Summary:
Eveline sits at the window, watching the avenue. She thinks of her family, and the neighbors. Years ago, the children on the avenue used to play on a field where now stand many houses. She and her siblings are now grown up, and her mother is dead. Eveline is nineteen years old, and she is planning to leave Ireland forever. She works very hard, at a store and also at home, where she cares for her old father. She won't miss her job in the store. She has mixed feelings about her father. He can be cruel, and though he doesn't beat her, as he did her brothers, he often threatens her with violence. With her brothers gone (Ernest is dead and Harry is often away on business) there is no one to protect her. She takes care of two young siblings and gives over her whole salary for the family, but her father is always accusing her of being a spendthrift.
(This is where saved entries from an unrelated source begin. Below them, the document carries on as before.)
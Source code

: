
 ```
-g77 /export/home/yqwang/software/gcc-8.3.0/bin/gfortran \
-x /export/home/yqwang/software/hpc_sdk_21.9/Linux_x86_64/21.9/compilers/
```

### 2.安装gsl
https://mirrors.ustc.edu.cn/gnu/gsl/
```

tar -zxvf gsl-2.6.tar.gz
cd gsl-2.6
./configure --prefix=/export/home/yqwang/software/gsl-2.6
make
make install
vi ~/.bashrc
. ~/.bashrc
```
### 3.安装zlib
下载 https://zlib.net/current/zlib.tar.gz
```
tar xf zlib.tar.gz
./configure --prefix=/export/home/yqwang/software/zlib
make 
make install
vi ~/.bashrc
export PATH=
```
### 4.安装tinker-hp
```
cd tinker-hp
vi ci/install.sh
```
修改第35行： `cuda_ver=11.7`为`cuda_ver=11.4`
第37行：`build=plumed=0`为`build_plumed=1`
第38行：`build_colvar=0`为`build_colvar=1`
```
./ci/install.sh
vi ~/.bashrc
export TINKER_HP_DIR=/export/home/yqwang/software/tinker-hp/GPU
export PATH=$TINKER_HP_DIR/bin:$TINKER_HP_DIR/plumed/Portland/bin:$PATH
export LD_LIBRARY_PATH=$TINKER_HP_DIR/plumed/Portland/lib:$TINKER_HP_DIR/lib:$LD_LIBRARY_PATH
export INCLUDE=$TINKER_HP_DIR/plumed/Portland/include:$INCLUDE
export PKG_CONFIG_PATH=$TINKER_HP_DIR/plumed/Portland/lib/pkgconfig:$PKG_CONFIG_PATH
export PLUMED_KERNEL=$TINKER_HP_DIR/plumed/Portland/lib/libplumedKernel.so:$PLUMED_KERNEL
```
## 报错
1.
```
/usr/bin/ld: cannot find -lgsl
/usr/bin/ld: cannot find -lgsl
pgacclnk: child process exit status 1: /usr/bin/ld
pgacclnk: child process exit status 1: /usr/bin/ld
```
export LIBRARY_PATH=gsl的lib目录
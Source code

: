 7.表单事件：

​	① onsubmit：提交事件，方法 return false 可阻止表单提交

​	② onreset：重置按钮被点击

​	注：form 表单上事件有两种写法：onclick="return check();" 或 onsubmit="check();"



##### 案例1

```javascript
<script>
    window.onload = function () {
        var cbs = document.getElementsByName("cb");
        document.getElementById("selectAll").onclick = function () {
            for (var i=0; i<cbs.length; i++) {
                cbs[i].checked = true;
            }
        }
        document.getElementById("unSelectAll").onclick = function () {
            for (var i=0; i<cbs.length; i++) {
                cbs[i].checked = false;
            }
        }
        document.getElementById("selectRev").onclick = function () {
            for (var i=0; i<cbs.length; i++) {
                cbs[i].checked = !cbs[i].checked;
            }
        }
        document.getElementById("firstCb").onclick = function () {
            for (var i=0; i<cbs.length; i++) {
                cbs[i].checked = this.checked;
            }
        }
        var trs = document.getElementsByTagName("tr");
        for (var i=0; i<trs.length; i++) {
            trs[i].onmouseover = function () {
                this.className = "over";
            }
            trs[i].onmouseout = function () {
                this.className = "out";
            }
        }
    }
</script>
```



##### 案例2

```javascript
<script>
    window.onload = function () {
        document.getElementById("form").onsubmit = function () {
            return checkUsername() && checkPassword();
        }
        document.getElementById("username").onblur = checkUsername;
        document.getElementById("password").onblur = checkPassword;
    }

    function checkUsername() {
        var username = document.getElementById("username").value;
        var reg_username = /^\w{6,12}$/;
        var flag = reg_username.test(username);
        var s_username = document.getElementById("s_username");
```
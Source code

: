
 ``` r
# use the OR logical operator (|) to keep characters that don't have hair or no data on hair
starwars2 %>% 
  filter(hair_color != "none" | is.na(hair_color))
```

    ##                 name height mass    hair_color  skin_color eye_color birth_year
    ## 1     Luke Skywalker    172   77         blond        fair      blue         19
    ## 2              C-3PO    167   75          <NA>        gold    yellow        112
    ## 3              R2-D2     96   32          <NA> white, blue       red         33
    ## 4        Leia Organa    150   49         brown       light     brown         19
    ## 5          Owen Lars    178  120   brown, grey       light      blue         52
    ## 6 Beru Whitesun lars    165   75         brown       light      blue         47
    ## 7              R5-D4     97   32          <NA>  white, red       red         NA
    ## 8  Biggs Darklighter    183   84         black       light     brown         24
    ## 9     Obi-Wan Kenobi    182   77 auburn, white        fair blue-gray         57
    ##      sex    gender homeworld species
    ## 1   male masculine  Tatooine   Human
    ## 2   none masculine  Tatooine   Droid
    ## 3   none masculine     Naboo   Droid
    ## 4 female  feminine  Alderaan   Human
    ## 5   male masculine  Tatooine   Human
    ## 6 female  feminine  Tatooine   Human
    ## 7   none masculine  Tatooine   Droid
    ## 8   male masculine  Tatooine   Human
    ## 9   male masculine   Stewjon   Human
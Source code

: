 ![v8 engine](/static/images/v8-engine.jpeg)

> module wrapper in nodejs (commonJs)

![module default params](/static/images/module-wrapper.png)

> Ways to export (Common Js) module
She is going to leave Ireland for good with a sailor named Frank. He has a home in Buenos Ayres. Frank treats her respectfully and with great tenderness, and he entertains her with stories about his travels around the world. Her father dislikes him.
Still, she loves her father and regrets the idea of leaving him in his old age. At times he can be kind. She remembers her mother's death, when she promised her mother to keep the home together as long as she could. Her mother lived a life "of commonplace sacrifices closing in final craziness" (33). She finished babbling the enigmatic phrase "Derevaun Seraun!" again and again. The fear of that memory strengthens the resolve in Eveline to leave.
But at the station, with the boat ready to leave, she is paralyzed. She cannot go; the world is too frightening. "All the seas of the world tumbled about her heart. He [Frank] was drawing her into them: he would drown her" (34). Frank calls to her, trying to get her to board with the rush of people. She merely stares at him as if he is a stranger.